What Chef-Prepared Production Optimises For
👨🍳 Chef-Prepared Approach
- Recipes start with "what tastes best"
- Adjustments made by trained palates
- Smaller batches allow for seasonal ingredients
- Techniques closer to restaurant cooking
- Higher cost per meal
🏭 Industrial Approach
- Recipes start with "what scales"
- Adjustments made by process engineers
- Standardised ingredients year-round
- Techniques optimised for speed
- Lower cost per meal
"In a factory, you're working backwards from constraints: this equipment, this shelf life, this cost target. In a chef's kitchen, you start with 'how do I make this delicious?' and figure out the rest after."
The People Behind the Food
There's another difference that rarely gets discussed: the people making your food.
Factory food production typically relies on assembly line workers - often on minimum wage, working in industrial conditions, repeating the same task hundreds of times per shift. It's labour, not craft. The work is designed to be interchangeable - anyone can be trained to operate the machinery.
Independent chefs have a different relationship with their work. They've trained in kitchens, developed their palates, and take professional pride in what they create. The job allows for creativity, flexibility, and genuine craft. When a chef makes your meal, they're doing work they chose because they love food - not because it was the only job available.
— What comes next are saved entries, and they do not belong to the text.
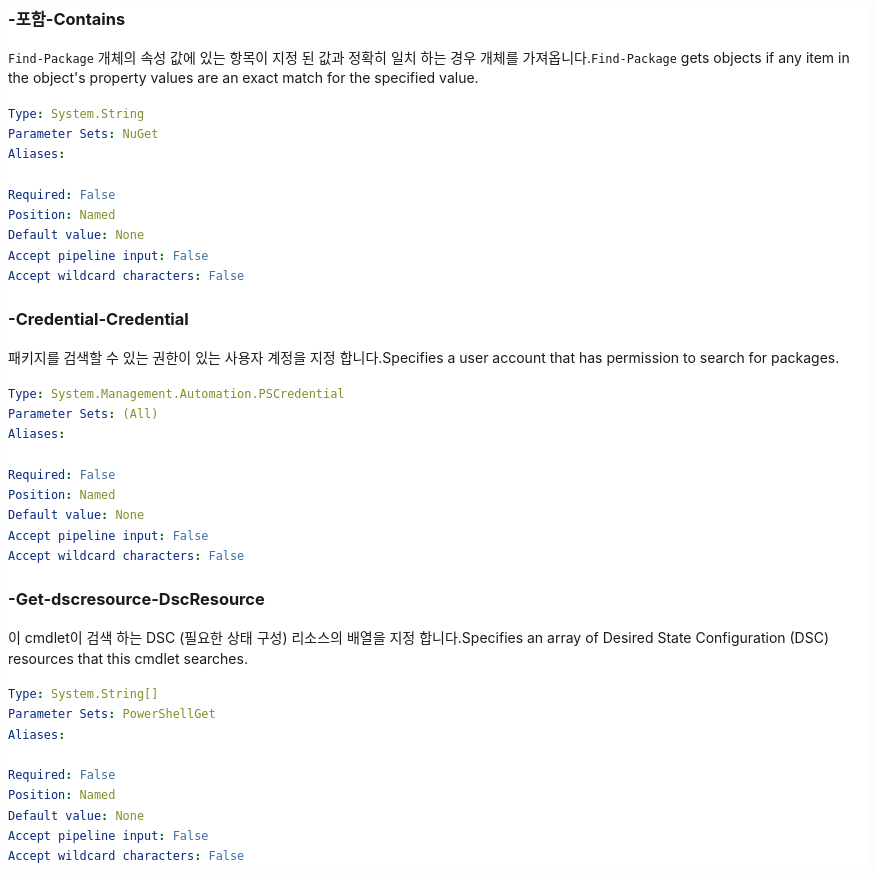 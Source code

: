 ### <span data-ttu-id="9f88f-155">-포함</span><span class="sxs-lookup"><span data-stu-id="9f88f-155">-Contains</span></span>

<span data-ttu-id="9f88f-156">`Find-Package` 개체의 속성 값에 있는 항목이 지정 된 값과 정확히 일치 하는 경우 개체를 가져옵니다.</span><span class="sxs-lookup"><span data-stu-id="9f88f-156">`Find-Package` gets objects if any item in the object's property values are an exact match for the specified value.</span></span>

```yaml
Type: System.String
Parameter Sets: NuGet
Aliases:

Required: False
Position: Named
Default value: None
Accept pipeline input: False
Accept wildcard characters: False
```

### <span data-ttu-id="9f88f-157">-Credential</span><span class="sxs-lookup"><span data-stu-id="9f88f-157">-Credential</span></span>

<span data-ttu-id="9f88f-158">패키지를 검색할 수 있는 권한이 있는 사용자 계정을 지정 합니다.</span><span class="sxs-lookup"><span data-stu-id="9f88f-158">Specifies a user account that has permission to search for packages.</span></span>

```yaml
Type: System.Management.Automation.PSCredential
Parameter Sets: (All)
Aliases:

Required: False
Position: Named
Default value: None
Accept pipeline input: False
Accept wildcard characters: False
```

### <span data-ttu-id="9f88f-159">-Get-dscresource</span><span class="sxs-lookup"><span data-stu-id="9f88f-159">-DscResource</span></span>

<span data-ttu-id="9f88f-160">이 cmdlet이 검색 하는 DSC (필요한 상태 구성) 리소스의 배열을 지정 합니다.</span><span class="sxs-lookup"><span data-stu-id="9f88f-160">Specifies an array of Desired State Configuration (DSC) resources that this cmdlet searches.</span></span>

```yaml
Type: System.String[]
Parameter Sets: PowerShellGet
Aliases:

Required: False
Position: Named
Default value: None
Accept pipeline input: False
Accept wildcard characters: False
```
This isn't about judging factory workers - it's about recognising that the working conditions behind your food matter. Happy, skilled people who care about cooking tend to make better food than workers grinding through shifts on a production line.
The Ingredients Question
Factory production often uses ingredients you won't find in a home kitchen:
- Modified starches - Keep sauces stable through temperature changes
- Flavour enhancers - Boost taste without adding cost
- Emulsifiers - Prevent separation during storage
- Preservatives - Extend shelf life significantly
None of these are necessarily unhealthy (that's a different conversation). But they're signs that the food was designed for manufacturing rather than eating.
Chef-prepared meals can use simpler ingredient lists because they don't need to survive months on supermarket shelves. Fresh herbs instead of dried extracts. Butter instead of shelf-stable fat blends. Real wine reductions instead of flavourings.
When Factory Food Makes Sense
We're not going to pretend all factory food is inferior. It's not:
- Staples - Bread, pasta, tinned tomatoes work brilliantly at scale
- Emergency meals - Having shelf-stable options for busy nights is practical
- Budget constraints - Industrial efficiency keeps prices accessible
- Consistency needs - Some people genuinely prefer predictable flavours
The problem isn't factory food existing. It's when everything becomes factory food - when the industrial version displaces cooking entirely.
What to Look For
If quality matters for a particular meal, check:
- Ingredient list length - More than 15-20 ingredients often signals industrial formulation
- Recognisable ingredients - Could you buy everything listed at a normal shop?
- Shelf life - Very long life usually means more processing
- Price - Genuine chef-prepared food costs more (labour isn't free)
- Provenance - Can you find out who actually made it and where?
💡 The Bottom Line
"Chef-prepared" isn't automatically better. But it usually means the food was designed primarily to taste good, not primarily to be manufactured efficiently. That difference shows.